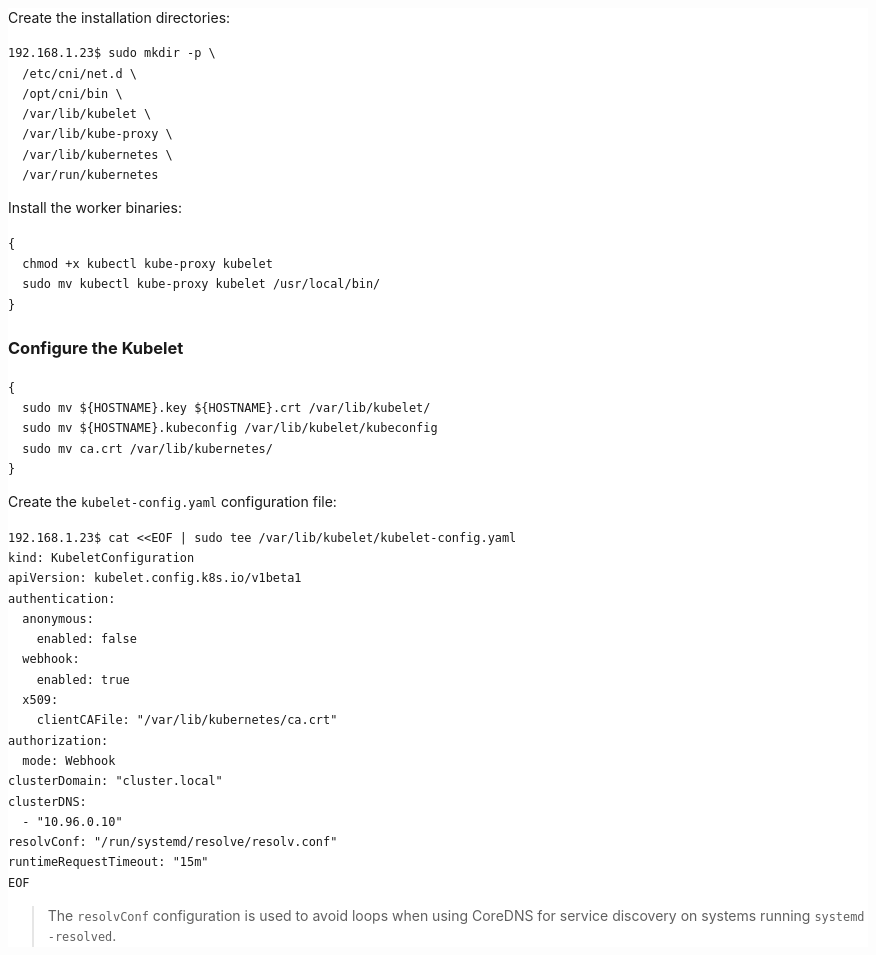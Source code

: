 Create the installation directories:

```
192.168.1.23$ sudo mkdir -p \
  /etc/cni/net.d \
  /opt/cni/bin \
  /var/lib/kubelet \
  /var/lib/kube-proxy \
  /var/lib/kubernetes \
  /var/run/kubernetes
```

Install the worker binaries:

```
{
  chmod +x kubectl kube-proxy kubelet
  sudo mv kubectl kube-proxy kubelet /usr/local/bin/
}
```

### Configure the Kubelet

```
{
  sudo mv ${HOSTNAME}.key ${HOSTNAME}.crt /var/lib/kubelet/
  sudo mv ${HOSTNAME}.kubeconfig /var/lib/kubelet/kubeconfig
  sudo mv ca.crt /var/lib/kubernetes/
}
```

Create the `kubelet-config.yaml` configuration file:

```
192.168.1.23$ cat <<EOF | sudo tee /var/lib/kubelet/kubelet-config.yaml
kind: KubeletConfiguration
apiVersion: kubelet.config.k8s.io/v1beta1
authentication:
  anonymous:
    enabled: false
  webhook:
    enabled: true
  x509:
    clientCAFile: "/var/lib/kubernetes/ca.crt"
authorization:
  mode: Webhook
clusterDomain: "cluster.local"
clusterDNS:
  - "10.96.0.10"
resolvConf: "/run/systemd/resolve/resolv.conf"
runtimeRequestTimeout: "15m"
EOF
```

> The `resolvConf` configuration is used to avoid loops when using CoreDNS for service discovery on systems running `systemd-resolved`.

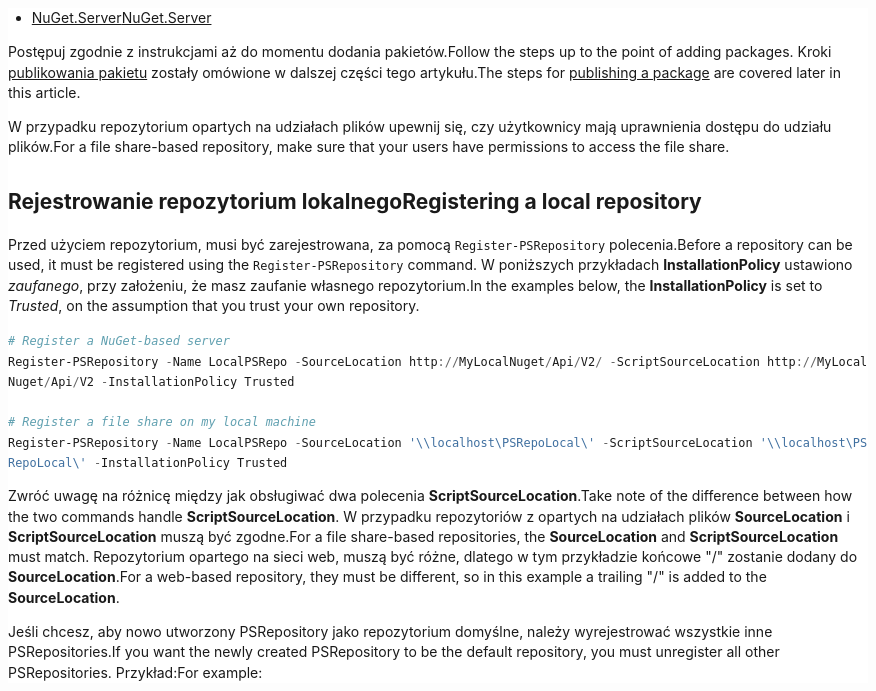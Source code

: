 - <span data-ttu-id="ca8b4-140">[NuGet.Server][]</span><span class="sxs-lookup"><span data-stu-id="ca8b4-140">[NuGet.Server][]</span></span>

<span data-ttu-id="ca8b4-141">Postępuj zgodnie z instrukcjami aż do momentu dodania pakietów.</span><span class="sxs-lookup"><span data-stu-id="ca8b4-141">Follow the steps up to the point of adding packages.</span></span> <span data-ttu-id="ca8b4-142">Kroki [publikowania pakietu](#publishing-to-a-local-repository) zostały omówione w dalszej części tego artykułu.</span><span class="sxs-lookup"><span data-stu-id="ca8b4-142">The steps for [publishing a package](#publishing-to-a-local-repository) are covered later in this article.</span></span>

<span data-ttu-id="ca8b4-143">W przypadku repozytorium opartych na udziałach plików upewnij się, czy użytkownicy mają uprawnienia dostępu do udziału plików.</span><span class="sxs-lookup"><span data-stu-id="ca8b4-143">For a file share-based repository, make sure that your users have permissions to access the file share.</span></span>

## <a name="registering-a-local-repository"></a><span data-ttu-id="ca8b4-144">Rejestrowanie repozytorium lokalnego</span><span class="sxs-lookup"><span data-stu-id="ca8b4-144">Registering a local repository</span></span>

<span data-ttu-id="ca8b4-145">Przed użyciem repozytorium, musi być zarejestrowana, za pomocą `Register-PSRepository` polecenia.</span><span class="sxs-lookup"><span data-stu-id="ca8b4-145">Before a repository can be used, it must be registered using the `Register-PSRepository` command.</span></span>
<span data-ttu-id="ca8b4-146">W poniższych przykładach **InstallationPolicy** ustawiono *zaufanego*, przy założeniu, że masz zaufanie własnego repozytorium.</span><span class="sxs-lookup"><span data-stu-id="ca8b4-146">In the examples below, the **InstallationPolicy** is set to *Trusted*, on the assumption that you trust your own repository.</span></span>

```powershell
# Register a NuGet-based server
Register-PSRepository -Name LocalPSRepo -SourceLocation http://MyLocalNuget/Api/V2/ -ScriptSourceLocation http://MyLocalNuget/Api/V2 -InstallationPolicy Trusted

# Register a file share on my local machine
Register-PSRepository -Name LocalPSRepo -SourceLocation '\\localhost\PSRepoLocal\' -ScriptSourceLocation '\\localhost\PSRepoLocal\' -InstallationPolicy Trusted
```

<span data-ttu-id="ca8b4-147">Zwróć uwagę na różnicę między jak obsługiwać dwa polecenia **ScriptSourceLocation**.</span><span class="sxs-lookup"><span data-stu-id="ca8b4-147">Take note of the difference between how the two commands handle **ScriptSourceLocation**.</span></span> <span data-ttu-id="ca8b4-148">W przypadku repozytoriów z opartych na udziałach plików **SourceLocation** i **ScriptSourceLocation** muszą być zgodne.</span><span class="sxs-lookup"><span data-stu-id="ca8b4-148">For a file share-based repositories, the **SourceLocation** and **ScriptSourceLocation** must match.</span></span> <span data-ttu-id="ca8b4-149">Repozytorium opartego na sieci web, muszą być różne, dlatego w tym przykładzie końcowe "/" zostanie dodany do **SourceLocation**.</span><span class="sxs-lookup"><span data-stu-id="ca8b4-149">For a web-based repository, they must be different, so in this example a trailing "/" is added to the **SourceLocation**.</span></span>

<span data-ttu-id="ca8b4-150">Jeśli chcesz, aby nowo utworzony PSRepository jako repozytorium domyślne, należy wyrejestrować wszystkie inne PSRepositories.</span><span class="sxs-lookup"><span data-stu-id="ca8b4-150">If you want the newly created PSRepository to be the default repository, you must unregister all other PSRepositories.</span></span> <span data-ttu-id="ca8b4-151">Przykład:</span><span class="sxs-lookup"><span data-stu-id="ca8b4-151">For example:</span></span>


[OfflinePowerShellGetDeploy]: https://www.powershellgallery.com/packages/OfflinePowerShellGetDeploy/0.1.1
[Nuget.Server]: /nuget/hosting-packages/nuget-server
[nuget.exe]: /nuget/tools/nuget-exe-cli-reference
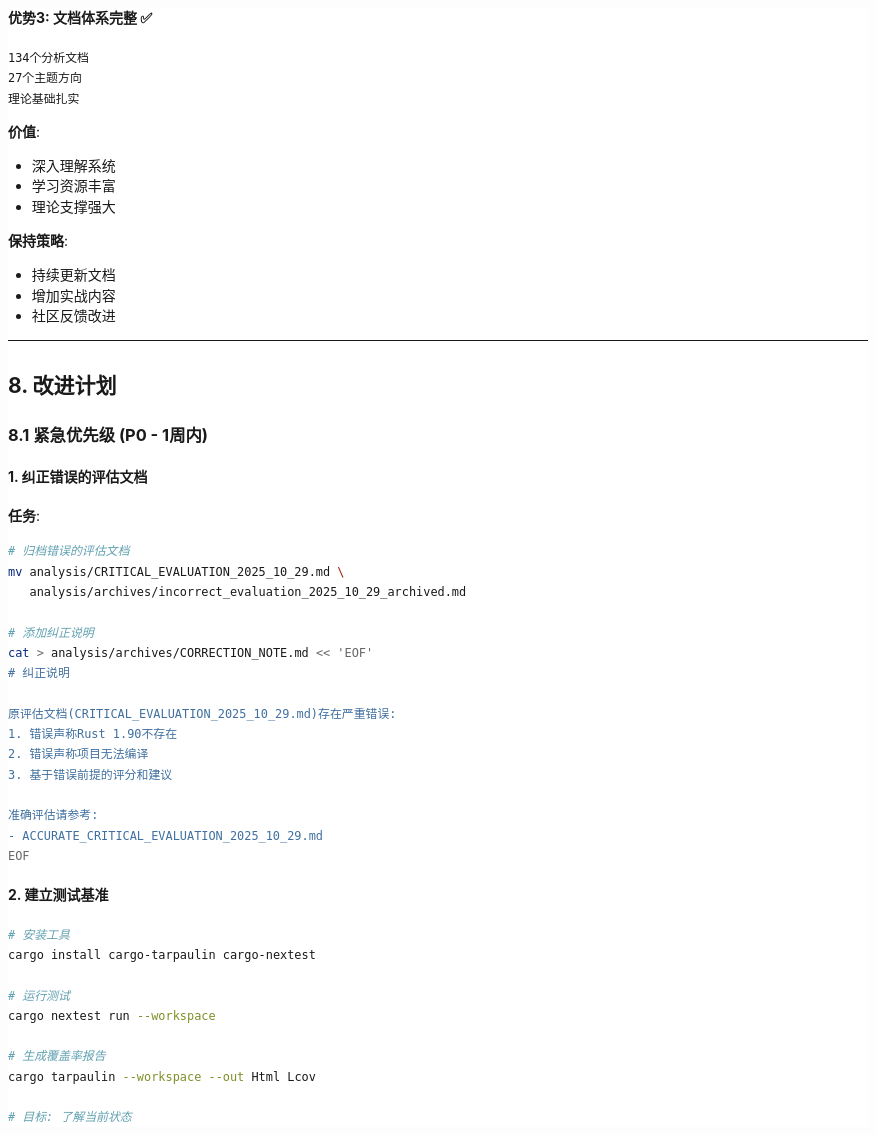 #### 优势3: 文档体系完整 ✅

```text
134个分析文档
27个主题方向
理论基础扎实
```

**价值**:

- 深入理解系统
- 学习资源丰富
- 理论支撑强大

**保持策略**:

- 持续更新文档
- 增加实战内容
- 社区反馈改进

---

## 8. 改进计划

### 8.1 紧急优先级 (P0 - 1周内)

#### 1. 纠正错误的评估文档

**任务**:

```bash
# 归档错误的评估文档
mv analysis/CRITICAL_EVALUATION_2025_10_29.md \
   analysis/archives/incorrect_evaluation_2025_10_29_archived.md

# 添加纠正说明
cat > analysis/archives/CORRECTION_NOTE.md << 'EOF'
# 纠正说明

原评估文档(CRITICAL_EVALUATION_2025_10_29.md)存在严重错误:
1. 错误声称Rust 1.90不存在
2. 错误声称项目无法编译
3. 基于错误前提的评分和建议

准确评估请参考:
- ACCURATE_CRITICAL_EVALUATION_2025_10_29.md
EOF
```

#### 2. 建立测试基准

```bash
# 安装工具
cargo install cargo-tarpaulin cargo-nextest

# 运行测试
cargo nextest run --workspace

# 生成覆盖率报告
cargo tarpaulin --workspace --out Html Lcov

# 目标: 了解当前状态
```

Exercise directions >>
If a line in the records holds the string "packages", copy it.

Solution below >>
<span data-ttu-id="ca8b4-141">Postępuj zgodnie z instrukcjami aż do momentu dodania pakietów.</span><span class="sxs-lookup"><span data-stu-id="ca8b4-141">Follow the steps up to the point of adding packages.</span></span> <span data-ttu-id="ca8b4-142">Kroki [publikowania pakietu](#publishing-to-a-local-repository) zostały omówione w dalszej części tego artykułu.</span><span class="sxs-lookup"><span data-stu-id="ca8b4-142">The steps for [publishing a package](#publishing-to-a-local-repository) are covered later in this article.</span></span>
[OfflinePowerShellGetDeploy]: https://www.powershellgallery.com/packages/OfflinePowerShellGetDeploy/0.1.1
[Nuget.Server]: /nuget/hosting-packages/nuget-server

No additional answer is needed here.